What now for broadband and the telecoms?

ASK THIS | November 17, 2008

Will Obama and Congress be satisfied to leave the U.S. as 15th among developed nations in broadband use? Will the FCC under Democratic control be less of a tool for large corporations? Questions and proposals from Bruce Kushnick.


By Bruce Kushnick
bruce@newnetworks.com

Questions for Obama and Congress:

Q. Will you set the goal of broadband access at 1 gigabit in every American home?

Q. Why aren’t telecom subsidies being directed to cover much-needed infrastructure improvements?

Q. What steps should be taken to democratize the FCC’s decision-making process?

Q. Will you re-introduce and implement the parts of the 1996 Telecommunications Act that promote competition?

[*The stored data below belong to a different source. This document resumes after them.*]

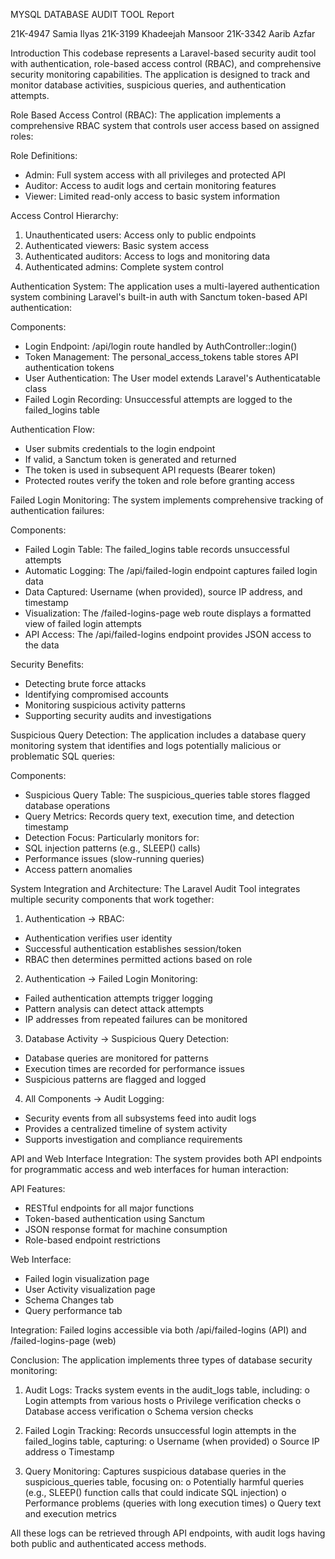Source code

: MYSQL DATABASE AUDIT TOOL
Report

21K-4947 Samia Ilyas
21K-3199 Khadeejah Mansoor
21K-3342 Aarib Azfar


Introduction
This codebase represents a Laravel-based security audit tool with authentication, role-based access control (RBAC), and comprehensive security monitoring capabilities. The application is designed to track and monitor database activities, suspicious queries, and authentication attempts.

Role Based Access Control (RBAC):
The application implements a comprehensive RBAC system that controls user access based on assigned roles:

Role Definitions:
-	Admin: Full system access with all privileges and protected API
-	Auditor: Access to audit logs and certain monitoring features
-	Viewer: Limited read-only access to basic system information

Access Control Hierarchy:
1.	Unauthenticated users: Access only to public endpoints
2.	Authenticated viewers: Basic system access
3.	Authenticated auditors: Access to logs and monitoring data
4.	Authenticated admins: Complete system control


Authentication System:
The application uses a multi-layered authentication system combining Laravel's built-in auth with Sanctum token-based API authentication:

Components:
-	Login Endpoint: /api/login route handled by AuthController::login()
-	Token Management: The personal_access_tokens table stores API authentication tokens
-	User Authentication: The User model extends Laravel's Authenticatable class
-	Failed Login Recording: Unsuccessful attempts are logged to the failed_logins table

Authentication Flow:
-	User submits credentials to the login endpoint
-	If valid, a Sanctum token is generated and returned
-	The token is used in subsequent API requests (Bearer token)
-	Protected routes verify the token and role before granting access

Failed Login Monitoring:
The system implements comprehensive tracking of authentication failures:

Components:
-	Failed Login Table: The failed_logins table records unsuccessful attempts
-	Automatic Logging: The /api/failed-login endpoint captures failed login data
-	Data Captured: Username (when provided), source IP address, and timestamp
-	Visualization: The /failed-logins-page web route displays a formatted view of failed login attempts
-	API Access: The /api/failed-logins endpoint provides JSON access to the data

Security Benefits:
-	Detecting brute force attacks
-	Identifying compromised accounts
-	Monitoring suspicious activity patterns
-	Supporting security audits and investigations

Suspicious Query Detection:
The application includes a database query monitoring system that identifies and logs potentially malicious or problematic SQL queries:

Components:
-	Suspicious Query Table: The suspicious_queries table stores flagged database operations
-	Query Metrics: Records query text, execution time, and detection timestamp
-	Detection Focus: Particularly monitors for:
-	SQL injection patterns (e.g., SLEEP() calls)
-	Performance issues (slow-running queries)
-	Access pattern anomalies

System Integration and Architecture:
The Laravel Audit Tool integrates multiple security components that work together:

1.	Authentication → RBAC:
-	Authentication verifies user identity
-	Successful authentication establishes session/token
-	RBAC then determines permitted actions based on role

2.	Authentication → Failed Login Monitoring:
-	Failed authentication attempts trigger logging
-	Pattern analysis can detect attack attempts
-	IP addresses from repeated failures can be monitored

3.	Database Activity → Suspicious Query Detection:
-	Database queries are monitored for patterns
-	Execution times are recorded for performance issues
-	Suspicious patterns are flagged and logged

4.	All Components → Audit Logging:
-	Security events from all subsystems feed into audit logs
-	Provides a centralized timeline of system activity
-	Supports investigation and compliance requirements

API and Web Interface Integration:
The system provides both API endpoints for programmatic access and web interfaces for human interaction:

API Features:
-	RESTful endpoints for all major functions
-	Token-based authentication using Sanctum
-	JSON response format for machine consumption
-	Role-based endpoint restrictions

Web Interface:
-	Failed login visualization page
-	User Activity visualization page
-	Schema Changes tab
-	Query performance tab

Integration: Failed logins accessible via both /api/failed-logins (API) and /failed-logins-page (web)

Conclusion:
The application implements three types of database security monitoring:

1.	Audit Logs: Tracks system events in the audit_logs table, including:
o	Login attempts from various hosts
o	Privilege verification checks
o	Database access verification
o	Schema version checks

2.	Failed Login Tracking: Records unsuccessful login attempts in the failed_logins table, capturing:
o	Username (when provided)
o	Source IP address
o	Timestamp

3.	Query Monitoring: Captures suspicious database queries in the suspicious_queries table, focusing on:
o	Potentially harmful queries (e.g., SLEEP() function calls that could indicate SQL injection)
o	Performance problems (queries with long execution times)
o	Query text and execution metrics

All these logs can be retrieved through API endpoints, with audit logs having both public and authenticated access methods.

Q. Is it time to break up AT&T again? And Verizon, as well?

Telecommunications reform needs to be on President-elect Obama’s agenda and that of the 111th Congress. It is a key aspect of overall infrastructure renewal and will impact the future of the nation’s economic prosperity, educational system and its role in an increasingly globalized world.

January 1, 2008, marks the 25th anniversary of the breakup of the old AT&T after a successful Department of Justice antitrust suit during the Reagan administration. AT&T was broken up because a then-upstart, MCI, wanted to compete to offer long distance service and AT&T did everything in its power to block competition. The case, initiated by the Ford Administration and pursued under Jimmy Carter, showed how the government could help foster fair competition in the telecommunications industry. But thanks to deregulation in the 1990s, we now live in an age of mega-telecoms, including a reconstituted AT&T.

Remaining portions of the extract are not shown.